[WORK ORDER]: Of the entries below, restate word for word only the section that runs from the line with "If no component" to the line with "imagine, for example", counting both ends.

---

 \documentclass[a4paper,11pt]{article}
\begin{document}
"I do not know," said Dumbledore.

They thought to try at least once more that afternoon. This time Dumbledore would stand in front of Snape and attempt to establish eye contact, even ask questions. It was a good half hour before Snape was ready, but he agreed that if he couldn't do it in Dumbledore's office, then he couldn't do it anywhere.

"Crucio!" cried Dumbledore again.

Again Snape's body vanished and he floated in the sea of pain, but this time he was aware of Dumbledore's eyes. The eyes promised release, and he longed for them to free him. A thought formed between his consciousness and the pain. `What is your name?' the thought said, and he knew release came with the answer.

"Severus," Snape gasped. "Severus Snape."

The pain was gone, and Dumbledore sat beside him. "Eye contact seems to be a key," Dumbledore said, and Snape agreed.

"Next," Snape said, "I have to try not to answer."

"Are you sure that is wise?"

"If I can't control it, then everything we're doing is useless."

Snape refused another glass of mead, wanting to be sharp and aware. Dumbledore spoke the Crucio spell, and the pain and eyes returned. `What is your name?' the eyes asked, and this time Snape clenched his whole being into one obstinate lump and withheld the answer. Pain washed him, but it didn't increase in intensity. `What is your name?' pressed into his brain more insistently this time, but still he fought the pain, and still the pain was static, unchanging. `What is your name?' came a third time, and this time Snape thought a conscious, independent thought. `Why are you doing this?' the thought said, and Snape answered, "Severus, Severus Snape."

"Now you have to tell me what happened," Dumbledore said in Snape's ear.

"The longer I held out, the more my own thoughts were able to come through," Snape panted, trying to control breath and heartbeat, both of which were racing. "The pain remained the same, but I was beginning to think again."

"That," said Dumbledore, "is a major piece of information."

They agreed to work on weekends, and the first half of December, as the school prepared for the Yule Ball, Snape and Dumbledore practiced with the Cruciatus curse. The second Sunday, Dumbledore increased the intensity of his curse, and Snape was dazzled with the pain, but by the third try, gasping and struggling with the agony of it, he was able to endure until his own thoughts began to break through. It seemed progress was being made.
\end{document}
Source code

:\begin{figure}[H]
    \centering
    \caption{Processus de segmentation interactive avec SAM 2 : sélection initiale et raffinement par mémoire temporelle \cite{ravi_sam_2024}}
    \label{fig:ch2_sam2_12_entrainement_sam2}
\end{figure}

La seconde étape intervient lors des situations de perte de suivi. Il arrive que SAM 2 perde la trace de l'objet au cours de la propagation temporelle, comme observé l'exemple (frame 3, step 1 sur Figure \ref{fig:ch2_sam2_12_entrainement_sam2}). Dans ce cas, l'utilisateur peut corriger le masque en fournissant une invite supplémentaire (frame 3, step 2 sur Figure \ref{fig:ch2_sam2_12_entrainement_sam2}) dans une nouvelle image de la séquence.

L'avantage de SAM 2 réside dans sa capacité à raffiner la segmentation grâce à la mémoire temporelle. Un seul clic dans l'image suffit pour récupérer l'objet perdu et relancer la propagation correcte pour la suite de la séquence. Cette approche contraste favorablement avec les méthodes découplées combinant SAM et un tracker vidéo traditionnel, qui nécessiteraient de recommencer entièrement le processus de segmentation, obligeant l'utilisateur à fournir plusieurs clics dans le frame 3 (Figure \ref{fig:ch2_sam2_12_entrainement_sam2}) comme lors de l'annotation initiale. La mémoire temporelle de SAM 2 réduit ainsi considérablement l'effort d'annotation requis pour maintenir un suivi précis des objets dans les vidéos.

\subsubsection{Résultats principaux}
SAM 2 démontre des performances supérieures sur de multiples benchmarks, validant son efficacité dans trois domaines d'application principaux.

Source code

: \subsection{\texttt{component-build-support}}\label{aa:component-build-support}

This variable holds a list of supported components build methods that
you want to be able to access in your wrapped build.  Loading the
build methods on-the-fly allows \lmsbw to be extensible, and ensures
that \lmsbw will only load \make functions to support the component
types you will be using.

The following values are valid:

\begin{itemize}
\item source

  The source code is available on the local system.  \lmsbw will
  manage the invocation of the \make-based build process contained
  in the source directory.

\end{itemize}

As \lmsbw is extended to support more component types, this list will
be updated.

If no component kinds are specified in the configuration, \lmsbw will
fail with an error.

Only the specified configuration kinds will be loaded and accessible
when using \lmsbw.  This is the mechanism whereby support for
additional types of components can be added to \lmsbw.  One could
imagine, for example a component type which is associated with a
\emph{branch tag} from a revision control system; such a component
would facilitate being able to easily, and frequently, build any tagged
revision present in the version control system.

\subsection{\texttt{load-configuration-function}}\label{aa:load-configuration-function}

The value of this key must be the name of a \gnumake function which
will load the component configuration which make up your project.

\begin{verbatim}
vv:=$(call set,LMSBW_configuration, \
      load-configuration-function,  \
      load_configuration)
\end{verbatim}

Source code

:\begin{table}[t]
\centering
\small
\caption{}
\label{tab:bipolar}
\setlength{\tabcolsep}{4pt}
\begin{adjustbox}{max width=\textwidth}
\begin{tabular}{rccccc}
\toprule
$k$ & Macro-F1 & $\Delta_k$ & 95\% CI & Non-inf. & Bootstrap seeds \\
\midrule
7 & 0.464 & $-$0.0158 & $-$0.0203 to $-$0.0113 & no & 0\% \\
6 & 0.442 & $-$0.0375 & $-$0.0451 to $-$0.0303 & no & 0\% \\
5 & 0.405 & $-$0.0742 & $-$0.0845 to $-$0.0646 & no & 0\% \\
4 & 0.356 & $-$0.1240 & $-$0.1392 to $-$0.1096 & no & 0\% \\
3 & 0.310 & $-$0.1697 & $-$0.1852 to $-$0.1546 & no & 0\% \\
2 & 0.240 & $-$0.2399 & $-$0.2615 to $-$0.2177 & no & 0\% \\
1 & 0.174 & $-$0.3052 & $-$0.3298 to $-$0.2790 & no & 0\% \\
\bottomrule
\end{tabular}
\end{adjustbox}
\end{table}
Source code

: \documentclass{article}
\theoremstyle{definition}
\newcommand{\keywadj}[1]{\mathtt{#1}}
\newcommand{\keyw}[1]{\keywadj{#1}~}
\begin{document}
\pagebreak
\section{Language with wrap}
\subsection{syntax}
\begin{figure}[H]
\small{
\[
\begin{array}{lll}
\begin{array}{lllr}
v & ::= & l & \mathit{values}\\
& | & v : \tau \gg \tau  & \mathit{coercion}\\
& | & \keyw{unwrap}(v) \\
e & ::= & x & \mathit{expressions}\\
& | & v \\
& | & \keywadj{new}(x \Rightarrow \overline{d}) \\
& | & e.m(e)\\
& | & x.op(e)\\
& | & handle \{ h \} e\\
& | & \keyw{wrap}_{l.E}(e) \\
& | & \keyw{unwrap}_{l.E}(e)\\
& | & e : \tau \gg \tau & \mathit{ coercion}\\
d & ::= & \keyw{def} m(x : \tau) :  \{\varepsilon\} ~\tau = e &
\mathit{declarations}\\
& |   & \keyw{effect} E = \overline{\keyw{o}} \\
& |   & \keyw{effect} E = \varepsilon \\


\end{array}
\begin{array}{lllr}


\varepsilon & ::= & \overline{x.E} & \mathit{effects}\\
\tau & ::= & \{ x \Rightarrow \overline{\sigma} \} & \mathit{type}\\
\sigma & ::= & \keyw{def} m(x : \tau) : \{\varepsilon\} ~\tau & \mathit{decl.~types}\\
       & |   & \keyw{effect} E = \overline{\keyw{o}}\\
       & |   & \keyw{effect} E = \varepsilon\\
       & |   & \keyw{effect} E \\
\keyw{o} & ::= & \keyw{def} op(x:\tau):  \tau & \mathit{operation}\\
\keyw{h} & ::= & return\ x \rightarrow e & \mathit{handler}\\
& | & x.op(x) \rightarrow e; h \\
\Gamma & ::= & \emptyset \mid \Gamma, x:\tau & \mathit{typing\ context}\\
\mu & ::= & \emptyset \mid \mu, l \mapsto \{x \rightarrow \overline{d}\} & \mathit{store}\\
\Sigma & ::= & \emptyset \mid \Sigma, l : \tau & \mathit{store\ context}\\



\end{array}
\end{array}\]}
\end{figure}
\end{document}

---

[ANSWER FOR THIS EXERCISE]:
If no component kinds are specified in the configuration, \lmsbw will
fail with an error.

Only the specified configuration kinds will be loaded and accessible
when using \lmsbw.  This is the mechanism whereby support for
additional types of components can be added to \lmsbw.  One could
imagine, for example a component type which is associated with a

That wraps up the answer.